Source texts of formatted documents
*** Begin section ***

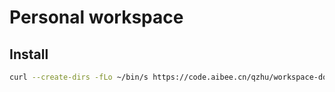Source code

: # Personal workspace

## Install

```bash
curl --create-dirs -fLo ~/bin/s https://code.aibee.cn/qzhu/workspace-docker/raw/master/start_env && chmod +x ~/bin/s && s
```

*** End section ***

> _Instructions for the task_
Give the data again word for word, without pictures.

> _Answer to this task_
Source code

: # Personal workspace

## Install

```bash
curl --create-dirs -fLo ~/bin/s https://code.aibee.cn/qzhu/workspace-docker/raw/master/start_env && chmod +x ~/bin/s && s
```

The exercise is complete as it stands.